* **WHAT TO DO**
Starting at the first line of the material below, retype each line exactly until you reach the line with "This is a website", which is also included; pictures stay out.

* **EXTRACTED DATA**

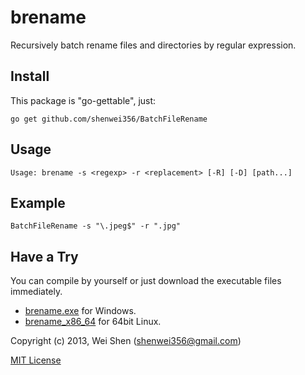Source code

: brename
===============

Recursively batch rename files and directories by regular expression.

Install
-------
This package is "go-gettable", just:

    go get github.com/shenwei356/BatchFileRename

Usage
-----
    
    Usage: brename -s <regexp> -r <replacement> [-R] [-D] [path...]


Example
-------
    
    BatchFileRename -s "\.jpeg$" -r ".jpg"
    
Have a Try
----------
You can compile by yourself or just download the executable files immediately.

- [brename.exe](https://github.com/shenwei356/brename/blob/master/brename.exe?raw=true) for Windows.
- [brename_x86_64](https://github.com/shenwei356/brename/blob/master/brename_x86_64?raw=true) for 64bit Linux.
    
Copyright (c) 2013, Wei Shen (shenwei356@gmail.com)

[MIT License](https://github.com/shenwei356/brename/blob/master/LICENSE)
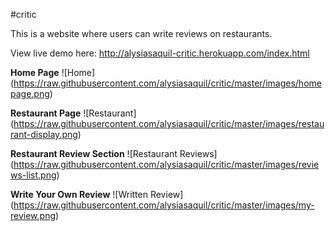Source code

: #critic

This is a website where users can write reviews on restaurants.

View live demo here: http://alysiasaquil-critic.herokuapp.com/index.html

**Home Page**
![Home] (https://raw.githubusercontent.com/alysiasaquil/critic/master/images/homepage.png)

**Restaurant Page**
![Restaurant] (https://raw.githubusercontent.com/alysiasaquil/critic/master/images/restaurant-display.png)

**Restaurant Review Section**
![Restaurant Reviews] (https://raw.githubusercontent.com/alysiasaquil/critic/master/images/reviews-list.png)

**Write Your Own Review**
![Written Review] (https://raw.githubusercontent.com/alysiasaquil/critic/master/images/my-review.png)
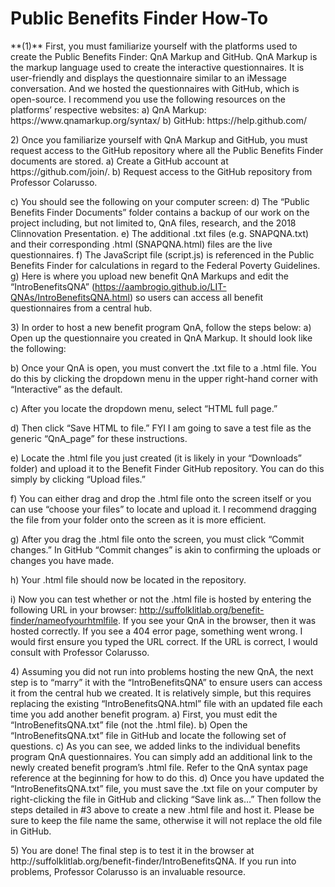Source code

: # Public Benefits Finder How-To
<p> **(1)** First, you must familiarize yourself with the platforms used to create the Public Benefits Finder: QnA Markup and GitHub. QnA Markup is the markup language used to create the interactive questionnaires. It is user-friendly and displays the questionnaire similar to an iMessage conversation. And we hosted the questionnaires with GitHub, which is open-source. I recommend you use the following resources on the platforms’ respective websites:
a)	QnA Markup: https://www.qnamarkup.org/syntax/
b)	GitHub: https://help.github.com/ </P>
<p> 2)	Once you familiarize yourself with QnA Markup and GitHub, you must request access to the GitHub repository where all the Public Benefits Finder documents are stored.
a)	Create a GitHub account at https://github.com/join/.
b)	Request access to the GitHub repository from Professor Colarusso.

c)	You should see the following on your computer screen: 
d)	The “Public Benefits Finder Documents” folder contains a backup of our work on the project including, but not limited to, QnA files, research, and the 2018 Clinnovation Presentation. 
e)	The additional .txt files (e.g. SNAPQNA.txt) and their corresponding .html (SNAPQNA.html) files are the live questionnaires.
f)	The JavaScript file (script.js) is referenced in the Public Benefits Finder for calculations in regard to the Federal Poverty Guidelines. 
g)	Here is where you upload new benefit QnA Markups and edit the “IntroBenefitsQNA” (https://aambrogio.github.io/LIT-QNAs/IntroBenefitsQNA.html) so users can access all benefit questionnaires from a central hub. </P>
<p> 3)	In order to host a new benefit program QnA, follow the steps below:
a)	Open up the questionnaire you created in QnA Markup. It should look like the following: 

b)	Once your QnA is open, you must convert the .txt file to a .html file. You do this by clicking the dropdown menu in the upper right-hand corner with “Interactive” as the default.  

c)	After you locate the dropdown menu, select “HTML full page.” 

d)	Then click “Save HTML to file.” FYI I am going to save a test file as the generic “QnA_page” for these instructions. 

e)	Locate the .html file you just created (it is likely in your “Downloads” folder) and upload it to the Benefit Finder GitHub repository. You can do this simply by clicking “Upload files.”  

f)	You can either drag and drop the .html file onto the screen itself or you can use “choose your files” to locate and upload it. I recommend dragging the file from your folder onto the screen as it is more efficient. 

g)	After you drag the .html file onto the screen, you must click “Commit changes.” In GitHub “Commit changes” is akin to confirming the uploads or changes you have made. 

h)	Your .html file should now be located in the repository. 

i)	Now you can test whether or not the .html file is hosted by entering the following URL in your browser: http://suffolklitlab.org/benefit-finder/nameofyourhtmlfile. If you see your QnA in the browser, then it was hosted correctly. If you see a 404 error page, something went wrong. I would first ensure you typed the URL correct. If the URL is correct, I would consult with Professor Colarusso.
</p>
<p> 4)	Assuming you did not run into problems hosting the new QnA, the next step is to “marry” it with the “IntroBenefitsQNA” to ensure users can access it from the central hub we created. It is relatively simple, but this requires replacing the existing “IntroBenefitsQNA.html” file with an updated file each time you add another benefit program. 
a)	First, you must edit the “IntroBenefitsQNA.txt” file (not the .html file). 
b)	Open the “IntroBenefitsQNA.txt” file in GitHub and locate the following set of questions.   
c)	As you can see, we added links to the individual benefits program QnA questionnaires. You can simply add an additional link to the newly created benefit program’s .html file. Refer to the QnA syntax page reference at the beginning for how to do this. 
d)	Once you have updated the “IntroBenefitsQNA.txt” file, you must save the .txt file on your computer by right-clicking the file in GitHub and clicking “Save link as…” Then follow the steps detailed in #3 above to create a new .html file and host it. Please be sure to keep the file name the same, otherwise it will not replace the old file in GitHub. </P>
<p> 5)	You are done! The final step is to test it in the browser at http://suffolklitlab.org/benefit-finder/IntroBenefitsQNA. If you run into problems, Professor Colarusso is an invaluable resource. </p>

* **OUTPUT BELOW**
Source code

: brename
===============

Recursively batch rename files and directories by regular expression.

Install
-------
This package is "go-gettable", just:

    go get github.com/shenwei356/BatchFileRename

Usage
-----
    
    Usage: brename -s <regexp> -r <replacement> [-R] [-D] [path...]


Example
-------
    
    BatchFileRename -s "\.jpeg$" -r ".jpg"
    
Have a Try
----------
You can compile by yourself or just download the executable files immediately.

- [brename.exe](https://github.com/shenwei356/brename/blob/master/brename.exe?raw=true) for Windows.
- [brename_x86_64](https://github.com/shenwei356/brename/blob/master/brename_x86_64?raw=true) for 64bit Linux.
    
Copyright (c) 2013, Wei Shen (shenwei356@gmail.com)

[MIT License](https://github.com/shenwei356/brename/blob/master/LICENSE)
Source code

: #critic

This is a website where users can write reviews on restaurants.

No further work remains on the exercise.